(Plain-text document sources)
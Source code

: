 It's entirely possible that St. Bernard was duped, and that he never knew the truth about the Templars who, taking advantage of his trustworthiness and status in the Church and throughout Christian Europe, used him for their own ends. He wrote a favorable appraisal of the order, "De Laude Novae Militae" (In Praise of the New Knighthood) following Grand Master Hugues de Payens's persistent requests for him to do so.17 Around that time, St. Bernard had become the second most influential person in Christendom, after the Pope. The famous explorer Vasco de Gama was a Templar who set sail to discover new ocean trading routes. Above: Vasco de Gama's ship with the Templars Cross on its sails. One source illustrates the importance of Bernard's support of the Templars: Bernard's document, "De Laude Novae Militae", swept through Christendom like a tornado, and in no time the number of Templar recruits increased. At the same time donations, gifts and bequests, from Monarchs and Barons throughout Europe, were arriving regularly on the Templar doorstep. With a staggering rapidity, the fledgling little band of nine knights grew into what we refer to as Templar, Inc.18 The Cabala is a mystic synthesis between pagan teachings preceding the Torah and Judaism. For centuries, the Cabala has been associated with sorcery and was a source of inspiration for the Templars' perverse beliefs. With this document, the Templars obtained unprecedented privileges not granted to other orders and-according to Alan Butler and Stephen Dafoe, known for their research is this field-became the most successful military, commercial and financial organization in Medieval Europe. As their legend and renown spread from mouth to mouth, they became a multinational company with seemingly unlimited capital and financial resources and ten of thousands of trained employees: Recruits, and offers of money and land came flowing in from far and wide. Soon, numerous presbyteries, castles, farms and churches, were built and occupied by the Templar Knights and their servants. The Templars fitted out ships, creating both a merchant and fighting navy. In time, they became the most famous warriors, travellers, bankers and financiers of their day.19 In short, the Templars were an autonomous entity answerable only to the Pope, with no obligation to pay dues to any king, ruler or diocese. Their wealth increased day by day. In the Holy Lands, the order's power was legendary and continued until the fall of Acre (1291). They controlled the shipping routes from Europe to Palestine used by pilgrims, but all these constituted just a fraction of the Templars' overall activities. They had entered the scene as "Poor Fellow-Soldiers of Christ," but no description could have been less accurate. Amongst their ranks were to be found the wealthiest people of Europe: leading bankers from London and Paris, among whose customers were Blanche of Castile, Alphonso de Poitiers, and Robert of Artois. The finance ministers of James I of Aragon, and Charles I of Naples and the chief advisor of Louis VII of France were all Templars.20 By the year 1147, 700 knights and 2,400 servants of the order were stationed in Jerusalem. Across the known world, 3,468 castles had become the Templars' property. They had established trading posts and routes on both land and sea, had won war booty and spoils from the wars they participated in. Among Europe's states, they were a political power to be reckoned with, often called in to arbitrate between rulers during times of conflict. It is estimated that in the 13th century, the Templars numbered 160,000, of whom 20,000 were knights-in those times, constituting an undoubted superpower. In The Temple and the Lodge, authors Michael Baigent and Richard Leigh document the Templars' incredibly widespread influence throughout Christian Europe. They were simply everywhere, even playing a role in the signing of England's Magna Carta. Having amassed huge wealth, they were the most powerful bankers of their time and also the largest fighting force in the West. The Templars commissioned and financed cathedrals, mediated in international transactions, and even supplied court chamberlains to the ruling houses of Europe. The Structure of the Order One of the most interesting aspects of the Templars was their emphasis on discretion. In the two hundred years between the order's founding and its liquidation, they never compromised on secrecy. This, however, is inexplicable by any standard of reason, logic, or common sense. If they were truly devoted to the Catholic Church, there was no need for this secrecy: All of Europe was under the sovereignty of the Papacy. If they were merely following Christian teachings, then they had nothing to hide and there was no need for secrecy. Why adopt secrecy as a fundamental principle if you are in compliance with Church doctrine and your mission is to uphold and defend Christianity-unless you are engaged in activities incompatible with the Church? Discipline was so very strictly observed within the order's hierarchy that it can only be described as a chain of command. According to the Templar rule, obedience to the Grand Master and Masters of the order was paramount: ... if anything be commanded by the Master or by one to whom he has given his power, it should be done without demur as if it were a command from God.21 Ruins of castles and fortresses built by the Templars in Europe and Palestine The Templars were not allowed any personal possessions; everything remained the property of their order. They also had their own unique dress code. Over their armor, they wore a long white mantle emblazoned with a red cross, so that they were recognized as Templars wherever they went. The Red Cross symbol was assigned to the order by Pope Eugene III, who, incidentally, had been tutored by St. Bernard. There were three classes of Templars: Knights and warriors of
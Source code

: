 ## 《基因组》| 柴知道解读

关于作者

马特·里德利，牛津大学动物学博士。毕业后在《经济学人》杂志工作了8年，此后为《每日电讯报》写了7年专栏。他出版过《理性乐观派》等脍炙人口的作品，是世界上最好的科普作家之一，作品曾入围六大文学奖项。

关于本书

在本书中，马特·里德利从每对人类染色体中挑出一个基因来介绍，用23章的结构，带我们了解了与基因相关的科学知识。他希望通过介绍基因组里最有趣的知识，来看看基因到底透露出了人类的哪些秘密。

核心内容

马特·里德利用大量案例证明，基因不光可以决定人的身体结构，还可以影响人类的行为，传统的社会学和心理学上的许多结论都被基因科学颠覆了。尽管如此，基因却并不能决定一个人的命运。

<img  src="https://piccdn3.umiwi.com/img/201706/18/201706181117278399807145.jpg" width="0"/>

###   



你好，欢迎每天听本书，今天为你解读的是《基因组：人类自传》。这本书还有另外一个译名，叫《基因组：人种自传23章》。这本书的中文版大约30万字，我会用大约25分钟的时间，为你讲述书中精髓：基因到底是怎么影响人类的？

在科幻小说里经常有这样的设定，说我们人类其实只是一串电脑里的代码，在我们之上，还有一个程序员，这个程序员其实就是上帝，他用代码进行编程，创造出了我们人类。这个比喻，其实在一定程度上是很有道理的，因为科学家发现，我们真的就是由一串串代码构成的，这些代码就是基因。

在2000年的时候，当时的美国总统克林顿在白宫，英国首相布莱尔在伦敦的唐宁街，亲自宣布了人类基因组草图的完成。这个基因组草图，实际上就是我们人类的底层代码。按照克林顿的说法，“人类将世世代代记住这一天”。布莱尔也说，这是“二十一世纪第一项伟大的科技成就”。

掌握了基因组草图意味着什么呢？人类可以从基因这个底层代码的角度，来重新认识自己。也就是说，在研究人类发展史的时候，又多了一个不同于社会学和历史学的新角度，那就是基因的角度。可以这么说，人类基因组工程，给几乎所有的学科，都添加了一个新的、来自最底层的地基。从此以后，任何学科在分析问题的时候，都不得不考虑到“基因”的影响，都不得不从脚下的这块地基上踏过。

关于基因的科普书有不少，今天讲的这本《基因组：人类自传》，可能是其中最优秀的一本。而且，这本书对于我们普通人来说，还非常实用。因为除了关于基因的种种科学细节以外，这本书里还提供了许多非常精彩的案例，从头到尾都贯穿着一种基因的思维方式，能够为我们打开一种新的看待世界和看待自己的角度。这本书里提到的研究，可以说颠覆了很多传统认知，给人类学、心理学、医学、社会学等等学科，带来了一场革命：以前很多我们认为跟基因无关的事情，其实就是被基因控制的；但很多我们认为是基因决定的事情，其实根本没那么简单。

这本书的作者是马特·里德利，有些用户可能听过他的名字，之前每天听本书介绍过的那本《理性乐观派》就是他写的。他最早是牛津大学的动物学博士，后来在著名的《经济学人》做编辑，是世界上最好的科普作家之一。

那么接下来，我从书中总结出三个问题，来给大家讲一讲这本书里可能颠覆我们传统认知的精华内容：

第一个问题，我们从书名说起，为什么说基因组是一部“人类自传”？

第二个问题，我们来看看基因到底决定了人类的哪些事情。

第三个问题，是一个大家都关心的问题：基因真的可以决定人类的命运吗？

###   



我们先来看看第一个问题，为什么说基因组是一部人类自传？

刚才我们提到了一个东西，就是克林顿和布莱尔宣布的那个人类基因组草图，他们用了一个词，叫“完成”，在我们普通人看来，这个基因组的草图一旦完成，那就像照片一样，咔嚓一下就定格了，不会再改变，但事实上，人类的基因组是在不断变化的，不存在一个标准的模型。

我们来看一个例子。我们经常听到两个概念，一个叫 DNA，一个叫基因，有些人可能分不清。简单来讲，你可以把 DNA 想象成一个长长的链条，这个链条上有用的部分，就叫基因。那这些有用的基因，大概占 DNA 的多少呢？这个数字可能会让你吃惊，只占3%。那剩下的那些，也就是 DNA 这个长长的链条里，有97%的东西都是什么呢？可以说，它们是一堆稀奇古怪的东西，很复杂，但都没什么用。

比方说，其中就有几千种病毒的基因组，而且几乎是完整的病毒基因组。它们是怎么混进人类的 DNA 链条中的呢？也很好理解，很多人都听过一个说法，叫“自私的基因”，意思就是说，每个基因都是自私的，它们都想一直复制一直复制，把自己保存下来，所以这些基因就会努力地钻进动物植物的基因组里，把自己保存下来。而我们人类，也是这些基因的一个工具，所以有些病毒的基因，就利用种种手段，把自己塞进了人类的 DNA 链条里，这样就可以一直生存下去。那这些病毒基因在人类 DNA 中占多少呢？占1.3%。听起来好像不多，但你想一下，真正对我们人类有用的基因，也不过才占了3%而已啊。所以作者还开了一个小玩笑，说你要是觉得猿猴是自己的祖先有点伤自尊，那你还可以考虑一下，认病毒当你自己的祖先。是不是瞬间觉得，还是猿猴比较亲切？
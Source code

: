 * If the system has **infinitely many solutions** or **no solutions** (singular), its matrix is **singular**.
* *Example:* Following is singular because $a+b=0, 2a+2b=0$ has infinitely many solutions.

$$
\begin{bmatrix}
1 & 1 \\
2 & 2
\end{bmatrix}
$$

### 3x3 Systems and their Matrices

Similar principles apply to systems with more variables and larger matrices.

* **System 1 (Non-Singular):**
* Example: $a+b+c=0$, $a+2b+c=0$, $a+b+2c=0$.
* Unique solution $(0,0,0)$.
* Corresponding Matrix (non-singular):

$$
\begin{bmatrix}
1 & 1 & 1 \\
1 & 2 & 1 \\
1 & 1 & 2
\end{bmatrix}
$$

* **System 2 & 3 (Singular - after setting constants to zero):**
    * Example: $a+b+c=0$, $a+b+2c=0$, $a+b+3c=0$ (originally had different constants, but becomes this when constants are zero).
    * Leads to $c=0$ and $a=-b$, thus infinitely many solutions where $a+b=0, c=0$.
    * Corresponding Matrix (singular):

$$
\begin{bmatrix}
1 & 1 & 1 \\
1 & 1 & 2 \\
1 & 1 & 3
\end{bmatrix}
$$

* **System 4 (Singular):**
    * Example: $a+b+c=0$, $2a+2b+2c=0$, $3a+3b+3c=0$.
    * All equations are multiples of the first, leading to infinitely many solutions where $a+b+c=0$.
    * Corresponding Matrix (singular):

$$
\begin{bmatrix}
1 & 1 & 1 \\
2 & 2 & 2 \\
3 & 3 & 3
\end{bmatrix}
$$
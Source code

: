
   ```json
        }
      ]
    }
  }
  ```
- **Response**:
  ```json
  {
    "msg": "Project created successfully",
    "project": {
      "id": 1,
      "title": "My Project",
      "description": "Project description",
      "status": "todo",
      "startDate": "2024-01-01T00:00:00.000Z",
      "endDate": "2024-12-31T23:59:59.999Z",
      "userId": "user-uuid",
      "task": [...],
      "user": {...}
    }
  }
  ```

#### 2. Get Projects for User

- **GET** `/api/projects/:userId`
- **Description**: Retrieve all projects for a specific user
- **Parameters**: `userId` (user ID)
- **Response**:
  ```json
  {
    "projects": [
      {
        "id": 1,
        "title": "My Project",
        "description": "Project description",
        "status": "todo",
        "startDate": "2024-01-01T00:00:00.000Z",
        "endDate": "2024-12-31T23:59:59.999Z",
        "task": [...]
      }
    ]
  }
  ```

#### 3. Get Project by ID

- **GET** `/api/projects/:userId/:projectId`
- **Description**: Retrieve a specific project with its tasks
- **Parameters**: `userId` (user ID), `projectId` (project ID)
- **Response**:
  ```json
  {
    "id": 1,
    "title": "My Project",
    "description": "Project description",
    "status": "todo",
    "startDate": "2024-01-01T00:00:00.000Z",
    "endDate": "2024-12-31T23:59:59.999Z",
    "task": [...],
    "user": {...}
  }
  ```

**ACTION ITEM**
The response must contain each line above that holds the string "endDate".

**THE COMPLETED TASK**
      "endDate": "2024-12-31T23:59:59.999Z",
        "endDate": "2024-12-31T23:59:59.999Z",
    "endDate": "2024-12-31T23:59:59.999Z",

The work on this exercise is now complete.